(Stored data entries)
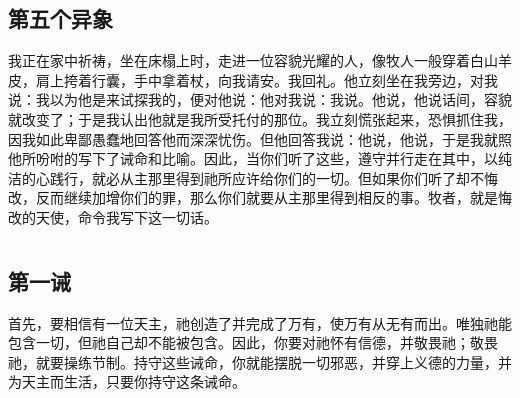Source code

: \subsection{第五个异象}

\par

我正在家中祈祷，坐在床榻上时，走进一位容貌光耀的人，像牧人一般穿着白山羊皮，肩上挎着行囊，手中拿着杖，向我请安。我回礼。他立刻坐在我旁边，对我说：我以为他是来试探我的，便对他说：他对我说：我说。他说，他说话间，容貌就改变了；于是我认出他就是我所受托付的那位。我立刻慌张起来，恐惧抓住我，因我如此卑鄙愚蠢地回答他而深深忧伤。但他回答我说：他说，他说，于是我就照他所吩咐的写下了诫命和比喻。因此，当你们听了这些，遵守并行走在其中，以纯洁的心践行，就必从主那里得到祂所应许给你们的一切。但如果你们听了却不悔改，反而继续加增你们的罪，那么你们就要从主那里得到相反的事。牧者，就是悔改的天使，命令我写下这一切话。\par



\section{}


\subsection{第一诫}

\par

首先，要相信有一位天主，祂创造了并完成了万有，使万有从无有而出。唯独祂能包含一切，但祂自己却不能被包含。因此，你要对祂怀有信德，并敬畏祂；敬畏祂，就要操练节制。持守这些诫命，你就能摆脱一切邪恶，并穿上义德的力量，并为天主而生活，只要你持守这条诫命。\par

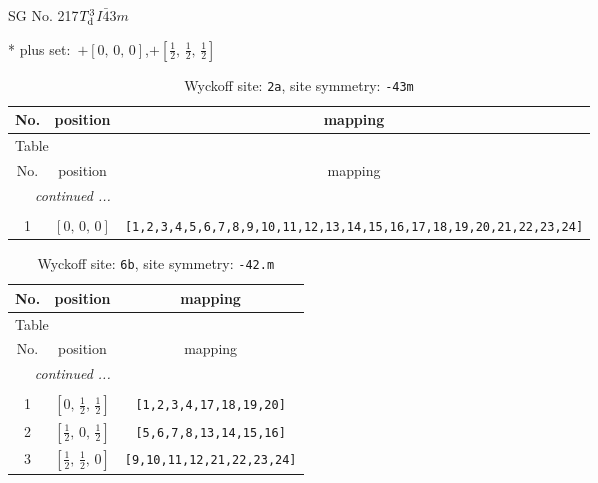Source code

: \documentclass[fleqn,8pt]{jsarticle}
\begin{document}
\setcounter{MaxMatrixCols}{32}

\renewcommand{\tablename}{Table~}
\renewcommand{\figurename}{Figure~}
\begin{center}
\LARGE
SG No. 217\quad$T_{\rm d}^{3}$\quad$I\bar{4}3m$\quad[ cubic ]
\end{center}
* plus set:\,\,\,$+\left[ 0,\, 0,\, 0 \right]$,\quad $+\left[ \frac{1}{2},\, \frac{1}{2},\, \frac{1}{2} \right]$
\renewcommand{\arraystretch}{1.2}
\begin{longtable}{ccc}
\caption{Wyckoff site: {\tt 2a}, site symmetry: {\tt -43m}}
 \\
 \hline \hline
No. & position & mapping \\ \hline \endfirsthead

\multicolumn{2}{l}{\tablename\ \thetable{}} \\
 \hline \hline
No. & position & mapping \\ \hline \endhead

 \hline \hline
\multicolumn{2}{r}{\footnotesize\it continued ...} \\ \endfoot

 \hline \hline
\multicolumn{2}{r}{} \\ \endlastfoot

1 & $\left[ 0,\, 0,\, 0 \right]$ & {\tt [1,2,3,4,5,6,7,8,9,10,11,12,13,14,15,16,17,18,19,20,21,22,23,24]} \\
\end{longtable}
\renewcommand{\arraystretch}{1.2}
\begin{longtable}{ccc}
\caption{Wyckoff site: {\tt 6b}, site symmetry: {\tt -42.m}}
 \\
 \hline \hline
No. & position & mapping \\ \hline \endfirsthead

\multicolumn{2}{l}{\tablename\ \thetable{}} \\
 \hline \hline
No. & position & mapping \\ \hline \endhead

 \hline \hline
\multicolumn{2}{r}{\footnotesize\it continued ...} \\ \endfoot

 \hline \hline
\multicolumn{2}{r}{} \\ \endlastfoot

1 & $\left[ 0,\, \frac{1}{2},\, \frac{1}{2} \right]$ & {\tt [1,2,3,4,17,18,19,20]} \\ \hline
2 & $\left[ \frac{1}{2},\, 0,\, \frac{1}{2} \right]$ & {\tt [5,6,7,8,13,14,15,16]} \\ \hline
3 & $\left[ \frac{1}{2},\, \frac{1}{2},\, 0 \right]$ & {\tt [9,10,11,12,21,22,23,24]} \\
\end{longtable}
\end{document}
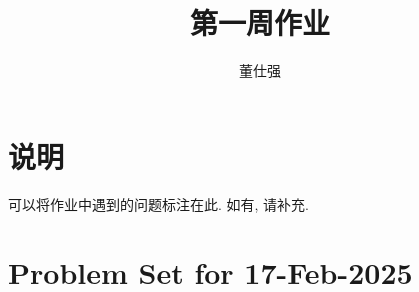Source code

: \documentclass[11pt]{ctexart}
\title{第一周作业}
\author{董仕强}
\theoremstyle{definition}
\numberwithin{equation}{section}
\theoremstyle{definition}
\theoremstyle{remark}
\begin{document}
\maketitle

\section{说明}

可以将作业中遇到的问题标注在此. 如有, 请补充.

\tableofcontents

\newpage


\section{Problem Set for 17-Feb-2025}
\end{document}
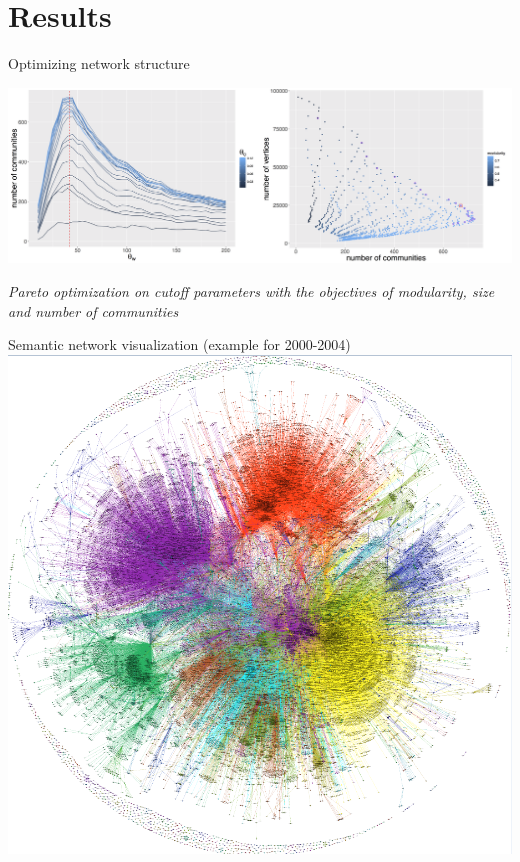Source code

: \documentclass{beamer}
\begin{document}
\section{Results}
\begin{frame}{Optimizing network structure}
    
    \centering
    \includegraphics[width=\textwidth]{figures/Fig1.png}
    
    \medskip
    
    \textit{Pareto optimization on cutoff parameters with the objectives of modularity, size and number of communities}
    
\end{frame}

\begin{frame}{Semantic network visualization (example for 2000-2004)}
   \centering
    \includegraphics[height=0.85\textheight]{figures/Fig2.png}
    
\end{frame}
\end{document}
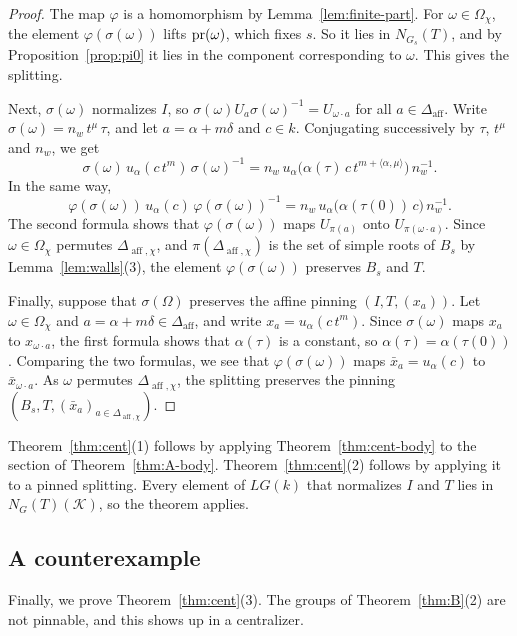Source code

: \documentclass[psamsfonts]{amsart}
\theoremstyle{definition}
\theoremstyle{remark}
\numberwithin{equation}{section}
\DeclareMathOperator{\aff}{aff}
\newcommand\cK{\mathcal{K}}
\numberwithin{equation}{section}
\newcommand{\om}{\omega}
\newcommand{\Om}{\Omega}
\newcommand\pr{\textup{pr}}
\newcommand{\Daff}{\Delta_{\aff}}
\theoremstyle{plain}
\begin{document}
\begin{proof}
The map $\varphi$ is a homomorphism by Lemma~\ref{lem:finite-part}. For $\om\in\Om_\chi$, the element $\varphi(\sigma(\om))$ lifts $\pr(\om)$, which fixes $s$. So it lies in $N_{G_s}(T)$, and by Proposition~\ref{prop:pi0} it lies in the component corresponding to $\om$. This gives the splitting.

Next, $\sigma(\om)$ normalizes $I$, so $\sigma(\om)U_a\sigma(\om)^{-1}=U_{\om\cdot a}$ for all $a\in\Daff$. Write $\sigma(\om)=n_w\,t^{\mu}\,\tau$, and let $a=\alpha+m\delta$ and $c\in k$. Conjugating successively by $\tau$, $t^{\mu}$ and $n_w$, we get
\[
\sigma(\om)\,u_\alpha(c\,t^m)\,\sigma(\om)^{-1}=n_w\,u_\alpha\big(\alpha(\tau)\,c\,t^{m+\langle\alpha,\mu\rangle}\big)\,n_w^{-1}.
\]
In the same way,
\[
\varphi(\sigma(\om))\,u_\alpha(c)\,\varphi(\sigma(\om))^{-1}=n_w\,u_\alpha\big(\alpha(\tau(0))\,c\big)\,n_w^{-1}.
\]
The second formula shows that $\varphi(\sigma(\om))$ maps $U_{\pi(a)}$ onto $U_{\pi(\om\cdot a)}$. Since $\om\in\Om_\chi$ permutes $\Delta_{\aff,\chi}$, and $\pi(\Delta_{\aff,\chi})$ is the set of simple roots of $B_s$ by Lemma~\ref{lem:walls}(3), the element $\varphi(\sigma(\om))$ preserves $B_s$ and $T$.

Finally, suppose that $\sigma(\Om)$ preserves the affine pinning $(I,T,(x_a))$. Let $\om\in\Om_\chi$ and $a=\alpha+m\delta\in\Daff$, and write $x_a=u_\alpha(c\,t^m)$. Since $\sigma(\om)$ maps $x_a$ to $x_{\om\cdot a}$, the first formula shows that $\alpha(\tau)$ is a constant, so $\alpha(\tau)=\alpha(\tau(0))$. Comparing the two formulas, we see that $\varphi(\sigma(\om))$ maps $\bar x_a=u_\alpha(c)$ to $\bar x_{\om\cdot a}$. As $\om$ permutes $\Delta_{\aff,\chi}$, the splitting preserves the pinning $(B_s,T,(\bar x_a)_{a\in\Delta_{\aff,\chi}})$.
\end{proof}

Theorem~\ref{thm:cent}(1) follows by applying Theorem~\ref{thm:cent-body} to the section of Theorem~\ref{thm:A-body}. Theorem~\ref{thm:cent}(2) follows by applying it to a pinned splitting. Every element of $LG(k)$ that normalizes $I$ and $T$ lies in $N_G(T)(\cK)$, so the theorem applies.

\subsection{A counterexample}
Finally, we prove Theorem~\ref{thm:cent}(3). The groups of Theorem~\ref{thm:B}(2) are not pinnable, and this shows up in a centralizer.
\end{document}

### Directions for this task:
Check each line of the records for the word "network", then state how many lines have it, as a number only.

### Output for this exercise:
2